I couldn’t post the Christmas presents I’d made before I gave them to the recipients. So between being busy making them and not wanting to spill the beans I’ve been missing in action here. But I’m back now. Did I hear a sigh of relief? This year promises to be fun and exciting..just you wait!
Some of my presents this holiday season were non-sewing projects that started out very innocently with a no-sew fleece blanket for my daughter. I had about 2.5 yards of polar fleece fabric that I had bought several years ago with my daughter in mind. It had the bright colors and that 60’s style she likes. I spotted a neighbor’s no-sew baby blanket and decided what a great way to use that polar fleece. So I “experimented” on her blanket. I learned the basics of making these no-sew blanket by seeing my neighbors and watching a couple of You-Tube videos. All of my blankets were only one layer of fabric. I tied one fringe to the fringe next to it instead of one layer of fleece to the other.
However I had so much fun making my daughter’s blanket that I bought some more fabric and made one for my granddaughter and one for my grandson. She’s just started college in her senior year of high school and I thought she would like the owl print I found. She’s smart and she’s unique…just like the owls in this fleece. It’s funny that when I took my BFF shopping to buy the fleece to make a blanket with her, she initially picked this very same print. I hope my granddaughter likes her owl blanket as much as Sadie did.
My grandson is not old enough to drive but interested in fast stuff…like cars so the Ford Mustang print was just his speed.
But wait a minute…I missed someone. My son-in-law needed his own blanket too. It wouldn’t be right not to make one for him too…right? So I found a camoflauge print that was decoratively tasteful and made his. My husband liked it so much I had to make one for him too. However he got his after Christmas.
This is a project that I’m going to be making with my BFF, Sadie…soon. I think she has a short break from school coming up and I’m hoping for a break in the weather so I can visit her safely. Nothing like Michigan winters to keep you on your toes or sometimes just staying home.
TODAY’S SEWING TIP
Here’s my sewing tip for today and it’s a quilting hack for lots of projects where quilting grids are featured. The secret to easy quilting featuring a 45 degree angle of grid quilting and below I’ve shared my tips. This is actually a tote bag project I was working on and I wanted to quilt the batting and the exterior of the bag together with just straight lines. I only made the lines going one way instead of sewing perpendicular lines to cross forming a grid. This trick could be used for any variety of straight lines you want to sew.
First hack…or trick….mark ONE straight line. I choose a 45 degree angle so I would be quilting on the bias of the fabric. I used my rotary cutting mat and ruler to find the 45 degree angle and mark the first line. Make sure to line up your ruler with the angle at the top of the fabric and the bottom of your fabric.
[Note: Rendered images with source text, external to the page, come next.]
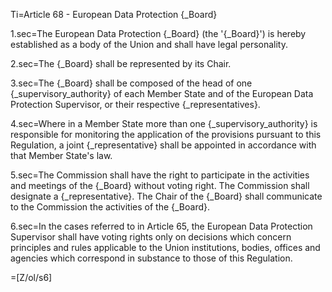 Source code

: Ti=Article 68 - European Data Protection {_Board}

1.sec=The European Data Protection {_Board} (the '{_Board}') is hereby established as a body of the Union and shall have legal personality.

2.sec=The {_Board} shall be represented by its Chair.

3.sec=The {_Board} shall be composed of the head of one {_supervisory_authority} of each Member State and of the European Data Protection Supervisor, or their respective {_representatives}.

4.sec=Where in a Member State more than one {_supervisory_authority} is responsible for monitoring the application of the provisions pursuant to this Regulation, a joint {_representative} shall be appointed in accordance with that Member State's law.

5.sec=The Commission shall have the right to participate in the activities and meetings of the {_Board} without voting right. The Commission shall designate a {_representative}. The Chair of the {_Board} shall communicate to the Commission the activities of the {_Board}.

6.sec=In the cases referred to in Article 65, the European Data Protection Supervisor shall have voting rights only on decisions which concern principles and rules applicable to the Union institutions, bodies, offices and agencies which correspond in substance to those of this Regulation.

=[Z/ol/s6]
In the photo you can see 60 which indicates the 60 degree angle. My ruler is along the line marked 45, for the 45 degree angle. These lines run diagonally across your cutting mat and you need to pay attention to the other end of the line that sticks out at the bottom of your fabric. Make sure your ruler lines up with the line for the appropriate angle you are marking.
That ONE line is the ONLY line you need to draw on your fabric…unless you are going to create a crossing grid. In that case you would need to mark the ONE line that crosses your first quilting lines. In my case I only quilted the lines all perpendicular to each other, so this was the ONLY line I needed to mark. I used the attachment that came with my machine, and does with most sewing machines…this arm. I’m using it with my regular presser foot.
The armature in the back of the presser foot has a hole. On my machine it’s a triangular hole. The bar slides into this hole and can be adjusted (slid) to any distance from the needle that you want. Use your throat plate with measurements marked on it to determine how far to slide the arm from the actual presser foot. Now sew the first quilting line following the marked line that you did in the previous step.
Now adjust your fabric so that this arm lines up with the previously sewn line and sew your new quilting line equadistant from the last sewing line. Turn your fabric to sew the quilting lines on the other side of your intial drawn line.
- My first line is drawn down the middle of my fabric on a 45 degree angle, so I sew the first line following my actualy drawn line.
- I use this arm attachment I sew all the lines to the left of the original line until I have quilted all the lines my project allows.
- Then I turn the fabric so the arm is lining up with the attachment and the quilted lines can be sewn on the other half of the fabric.